Dataset entries:
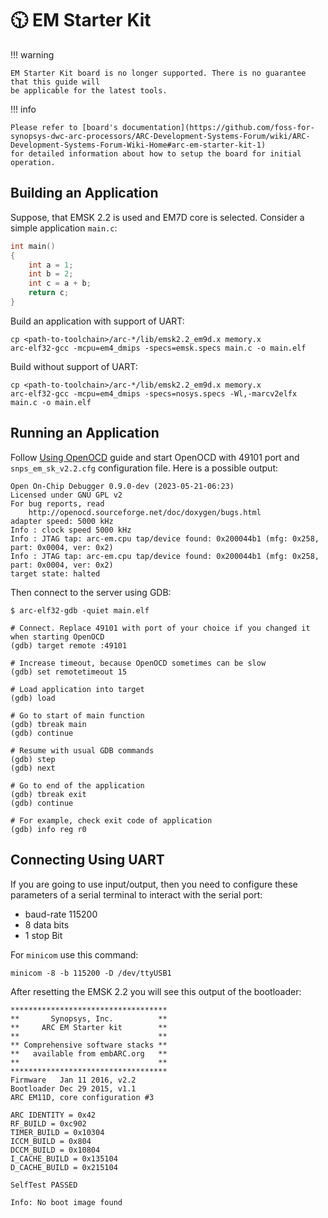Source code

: # 🕥 EM Starter Kit

!!! warning

    EM Starter Kit board is no longer supported. There is no guarantee that this guide will
    be applicable for the latest tools.

!!! info

    Please refer to [board's documentation](https://github.com/foss-for-synopsys-dwc-arc-processors/ARC-Development-Systems-Forum/wiki/ARC-Development-Systems-Forum-Wiki-Home#arc-em-starter-kit-1)
    for detailed information about how to setup the board for initial operation.

## Building an Application

Suppose, that EMSK 2.2 is used and EM7D core is selected.
Consider a simple application `main.c`:

```c
int main()
{
    int a = 1;
    int b = 2;
    int c = a + b;
    return c;
}
```

Build an application with support of UART:

```shell
cp <path-to-toolchain>/arc-*/lib/emsk2.2_em9d.x memory.x
arc-elf32-gcc -mcpu=em4_dmips -specs=emsk.specs main.c -o main.elf
```

Build without support of UART:

```shell
cp <path-to-toolchain>/arc-*/lib/emsk2.2_em9d.x memory.x
arc-elf32-gcc -mcpu=em4_dmips -specs=nosys.specs -Wl,-marcv2elfx main.c -o main.elf
```

## Running an Application

Follow [Using OpenOCD](../../platforms/use-openocd.md) guide and start OpenOCD
with 49101 port and `snps_em_sk_v2.2.cfg` configuration file. Here is
a possible output:

```text
Open On-Chip Debugger 0.9.0-dev (2023-05-21-06:23)
Licensed under GNU GPL v2
For bug reports, read
    http://openocd.sourceforge.net/doc/doxygen/bugs.html
adapter speed: 5000 kHz
Info : clock speed 5000 kHz
Info : JTAG tap: arc-em.cpu tap/device found: 0x200044b1 (mfg: 0x258, part: 0x0004, ver: 0x2)
Info : JTAG tap: arc-em.cpu tap/device found: 0x200044b1 (mfg: 0x258, part: 0x0004, ver: 0x2)
target state: halted
```

Then connect to the server using GDB:

```text
$ arc-elf32-gdb -quiet main.elf

# Connect. Replace 49101 with port of your choice if you changed it when starting OpenOCD
(gdb) target remote :49101

# Increase timeout, because OpenOCD sometimes can be slow
(gdb) set remotetimeout 15

# Load application into target
(gdb) load

# Go to start of main function
(gdb) tbreak main
(gdb) continue

# Resume with usual GDB commands
(gdb) step
(gdb) next

# Go to end of the application
(gdb) tbreak exit
(gdb) continue

# For example, check exit code of application
(gdb) info reg r0
```

## Connecting Using UART

If you are going to use input/output, then you need to configure these
parameters of a serial terminal to interact with the serial port:

* baud-rate 115200
* 8 data bits
* 1 stop Bit

For `minicom` use this command:

```shell
minicom -8 -b 115200 -D /dev/ttyUSB1
```

After resetting the EMSK 2.2 you will see this output of the bootloader:

```text
***********************************
**       Synopsys, Inc.          **
**     ARC EM Starter kit        **
**                               **
** Comprehensive software stacks **
**   available from embARC.org   **
**                               **
***********************************
Firmware   Jan 11 2016, v2.2
Bootloader Dec 29 2015, v1.1
ARC EM11D, core configuration #3 

ARC IDENTITY = 0x42
RF_BUILD = 0xc902
TIMER_BUILD = 0x10304
ICCM_BUILD = 0x804
DCCM_BUILD = 0x10804
I_CACHE_BUILD = 0x135104
D_CACHE_BUILD = 0x215104

SelfTest PASSED

Info: No boot image found
```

Work instructions >> Scan the records for the string "speed" and report each line where it occurs.

Output of the exercise >>
adapter speed: 5000 kHz
Info : clock speed 5000 kHz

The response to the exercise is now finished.